| Task objective |
A faithful, word-for-word copy of the records is required, and it must contain no pictures.

| Data records |
****************************************

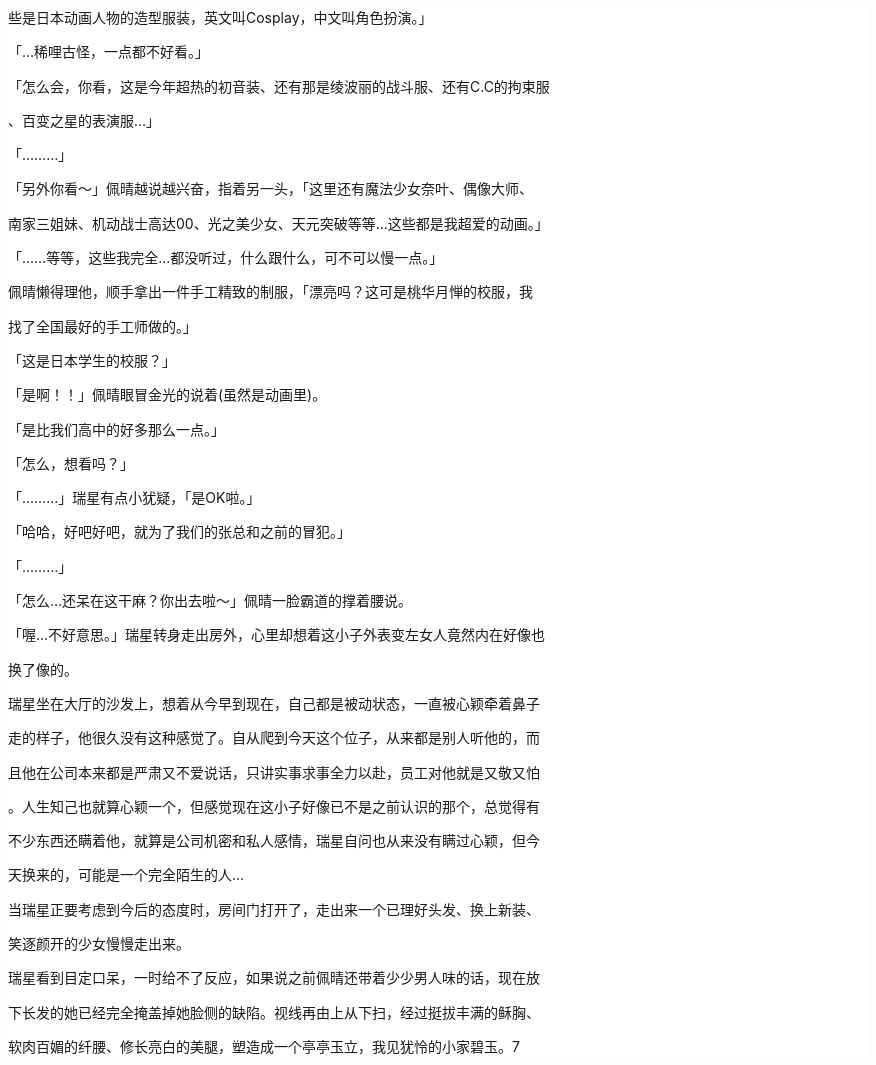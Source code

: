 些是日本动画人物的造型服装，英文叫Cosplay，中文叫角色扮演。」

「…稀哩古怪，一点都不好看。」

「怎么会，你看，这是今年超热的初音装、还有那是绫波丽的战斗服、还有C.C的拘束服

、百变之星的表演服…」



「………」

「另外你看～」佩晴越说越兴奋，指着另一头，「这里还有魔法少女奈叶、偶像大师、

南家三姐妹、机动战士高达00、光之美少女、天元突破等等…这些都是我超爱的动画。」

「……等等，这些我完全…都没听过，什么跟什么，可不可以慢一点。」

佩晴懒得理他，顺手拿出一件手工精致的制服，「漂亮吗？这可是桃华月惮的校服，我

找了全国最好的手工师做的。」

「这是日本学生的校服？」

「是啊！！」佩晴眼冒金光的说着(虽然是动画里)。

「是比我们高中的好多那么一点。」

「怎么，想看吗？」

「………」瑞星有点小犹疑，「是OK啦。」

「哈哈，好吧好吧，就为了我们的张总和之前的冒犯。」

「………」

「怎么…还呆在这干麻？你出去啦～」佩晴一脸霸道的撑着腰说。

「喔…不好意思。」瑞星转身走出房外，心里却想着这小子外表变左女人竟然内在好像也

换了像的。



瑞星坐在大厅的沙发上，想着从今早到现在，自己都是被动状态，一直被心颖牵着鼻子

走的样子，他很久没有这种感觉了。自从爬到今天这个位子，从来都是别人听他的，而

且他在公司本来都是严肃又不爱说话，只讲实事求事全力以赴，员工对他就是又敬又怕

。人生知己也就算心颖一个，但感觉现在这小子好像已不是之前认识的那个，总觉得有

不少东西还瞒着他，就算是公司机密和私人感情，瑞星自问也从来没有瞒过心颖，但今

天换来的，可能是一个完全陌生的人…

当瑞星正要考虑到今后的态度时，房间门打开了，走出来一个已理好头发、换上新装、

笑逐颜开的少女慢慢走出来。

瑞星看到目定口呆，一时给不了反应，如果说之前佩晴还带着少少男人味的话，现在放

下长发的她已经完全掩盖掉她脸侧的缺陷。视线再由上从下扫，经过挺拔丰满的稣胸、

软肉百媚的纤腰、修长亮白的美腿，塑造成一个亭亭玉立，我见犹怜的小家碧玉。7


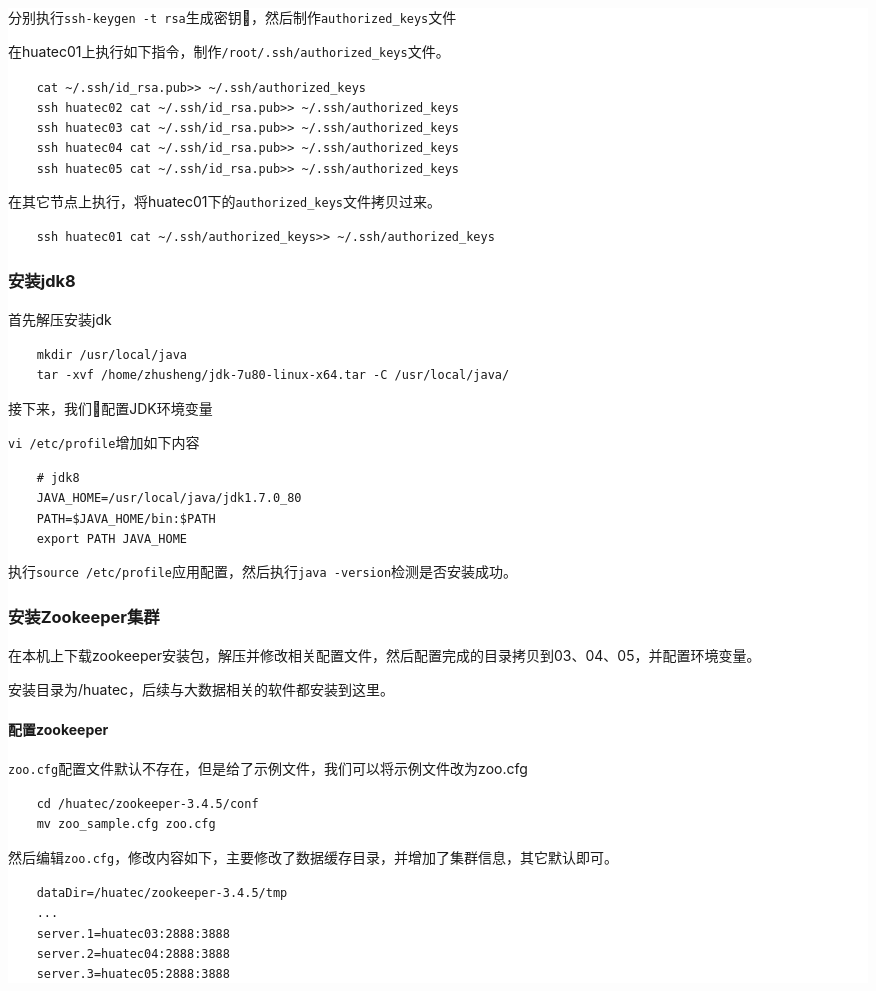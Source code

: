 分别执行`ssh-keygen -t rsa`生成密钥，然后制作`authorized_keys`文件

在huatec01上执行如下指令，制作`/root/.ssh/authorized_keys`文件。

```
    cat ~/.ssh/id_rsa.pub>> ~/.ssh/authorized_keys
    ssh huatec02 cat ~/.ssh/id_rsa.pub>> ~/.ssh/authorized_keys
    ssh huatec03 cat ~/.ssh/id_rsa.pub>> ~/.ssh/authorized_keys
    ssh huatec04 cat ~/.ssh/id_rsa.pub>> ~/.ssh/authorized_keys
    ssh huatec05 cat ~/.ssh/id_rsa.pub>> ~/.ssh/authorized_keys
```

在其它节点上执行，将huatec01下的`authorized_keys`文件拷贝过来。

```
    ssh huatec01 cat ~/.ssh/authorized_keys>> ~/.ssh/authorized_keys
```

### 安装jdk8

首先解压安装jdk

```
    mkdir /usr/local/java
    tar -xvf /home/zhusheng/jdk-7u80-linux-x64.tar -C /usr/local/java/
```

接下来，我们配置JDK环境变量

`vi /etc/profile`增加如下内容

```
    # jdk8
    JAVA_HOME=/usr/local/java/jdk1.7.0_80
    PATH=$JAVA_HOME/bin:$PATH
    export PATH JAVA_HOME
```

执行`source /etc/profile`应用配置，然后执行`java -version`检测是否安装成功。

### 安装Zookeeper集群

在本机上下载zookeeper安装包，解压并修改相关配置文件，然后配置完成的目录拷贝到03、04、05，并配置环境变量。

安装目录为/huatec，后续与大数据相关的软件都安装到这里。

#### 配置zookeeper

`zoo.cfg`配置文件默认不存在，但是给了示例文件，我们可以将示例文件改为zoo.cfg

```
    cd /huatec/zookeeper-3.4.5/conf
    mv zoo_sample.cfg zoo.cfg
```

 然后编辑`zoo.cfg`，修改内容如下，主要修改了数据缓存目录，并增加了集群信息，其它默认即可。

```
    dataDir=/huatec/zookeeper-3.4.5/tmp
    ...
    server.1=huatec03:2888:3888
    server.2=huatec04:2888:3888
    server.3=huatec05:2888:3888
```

****************************************

| Your solution |
Source code

: 些是日本动画人物的造型服装，英文叫Cosplay，中文叫角色扮演。」

「…稀哩古怪，一点都不好看。」

「怎么会，你看，这是今年超热的初音装、还有那是绫波丽的战斗服、还有C.C的拘束服

、百变之星的表演服…」



「………」

「另外你看～」佩晴越说越兴奋，指着另一头，「这里还有魔法少女奈叶、偶像大师、

南家三姐妹、机动战士高达00、光之美少女、天元突破等等…这些都是我超爱的动画。」

「……等等，这些我完全…都没听过，什么跟什么，可不可以慢一点。」

佩晴懒得理他，顺手拿出一件手工精致的制服，「漂亮吗？这可是桃华月惮的校服，我

找了全国最好的手工师做的。」

「这是日本学生的校服？」

「是啊！！」佩晴眼冒金光的说着(虽然是动画里)。

「是比我们高中的好多那么一点。」

「怎么，想看吗？」

「………」瑞星有点小犹疑，「是OK啦。」

「哈哈，好吧好吧，就为了我们的张总和之前的冒犯。」

「………」

「怎么…还呆在这干麻？你出去啦～」佩晴一脸霸道的撑着腰说。

「喔…不好意思。」瑞星转身走出房外，心里却想着这小子外表变左女人竟然内在好像也

换了像的。



瑞星坐在大厅的沙发上，想着从今早到现在，自己都是被动状态，一直被心颖牵着鼻子

走的样子，他很久没有这种感觉了。自从爬到今天这个位子，从来都是别人听他的，而

且他在公司本来都是严肃又不爱说话，只讲实事求事全力以赴，员工对他就是又敬又怕

。人生知己也就算心颖一个，但感觉现在这小子好像已不是之前认识的那个，总觉得有

不少东西还瞒着他，就算是公司机密和私人感情，瑞星自问也从来没有瞒过心颖，但今

天换来的，可能是一个完全陌生的人…

当瑞星正要考虑到今后的态度时，房间门打开了，走出来一个已理好头发、换上新装、

笑逐颜开的少女慢慢走出来。

瑞星看到目定口呆，一时给不了反应，如果说之前佩晴还带着少少男人味的话，现在放

下长发的她已经完全掩盖掉她脸侧的缺陷。视线再由上从下扫，经过挺拔丰满的稣胸、

软肉百媚的纤腰、修长亮白的美腿，塑造成一个亭亭玉立，我见犹怜的小家碧玉。7


Source code

: 分别执行`ssh-keygen -t rsa`生成密钥，然后制作`authorized_keys`文件

在huatec01上执行如下指令，制作`/root/.ssh/authorized_keys`文件。

```
    cat ~/.ssh/id_rsa.pub>> ~/.ssh/authorized_keys
    ssh huatec02 cat ~/.ssh/id_rsa.pub>> ~/.ssh/authorized_keys
    ssh huatec03 cat ~/.ssh/id_rsa.pub>> ~/.ssh/authorized_keys
    ssh huatec04 cat ~/.ssh/id_rsa.pub>> ~/.ssh/authorized_keys
    ssh huatec05 cat ~/.ssh/id_rsa.pub>> ~/.ssh/authorized_keys
```

在其它节点上执行，将huatec01下的`authorized_keys`文件拷贝过来。

```
    ssh huatec01 cat ~/.ssh/authorized_keys>> ~/.ssh/authorized_keys
```

### 安装jdk8

首先解压安装jdk

```
    mkdir /usr/local/java
    tar -xvf /home/zhusheng/jdk-7u80-linux-x64.tar -C /usr/local/java/
```

接下来，我们配置JDK环境变量

`vi /etc/profile`增加如下内容

```
    # jdk8
    JAVA_HOME=/usr/local/java/jdk1.7.0_80
    PATH=$JAVA_HOME/bin:$PATH
    export PATH JAVA_HOME
```

执行`source /etc/profile`应用配置，然后执行`java -version`检测是否安装成功。

### 安装Zookeeper集群

在本机上下载zookeeper安装包，解压并修改相关配置文件，然后配置完成的目录拷贝到03、04、05，并配置环境变量。

安装目录为/huatec，后续与大数据相关的软件都安装到这里。

#### 配置zookeeper

`zoo.cfg`配置文件默认不存在，但是给了示例文件，我们可以将示例文件改为zoo.cfg

```
    cd /huatec/zookeeper-3.4.5/conf
    mv zoo_sample.cfg zoo.cfg
```

 然后编辑`zoo.cfg`，修改内容如下，主要修改了数据缓存目录，并增加了集群信息，其它默认即可。

```
    dataDir=/huatec/zookeeper-3.4.5/tmp
    ...
    server.1=huatec03:2888:3888
    server.2=huatec04:2888:3888
    server.3=huatec05:2888:3888
```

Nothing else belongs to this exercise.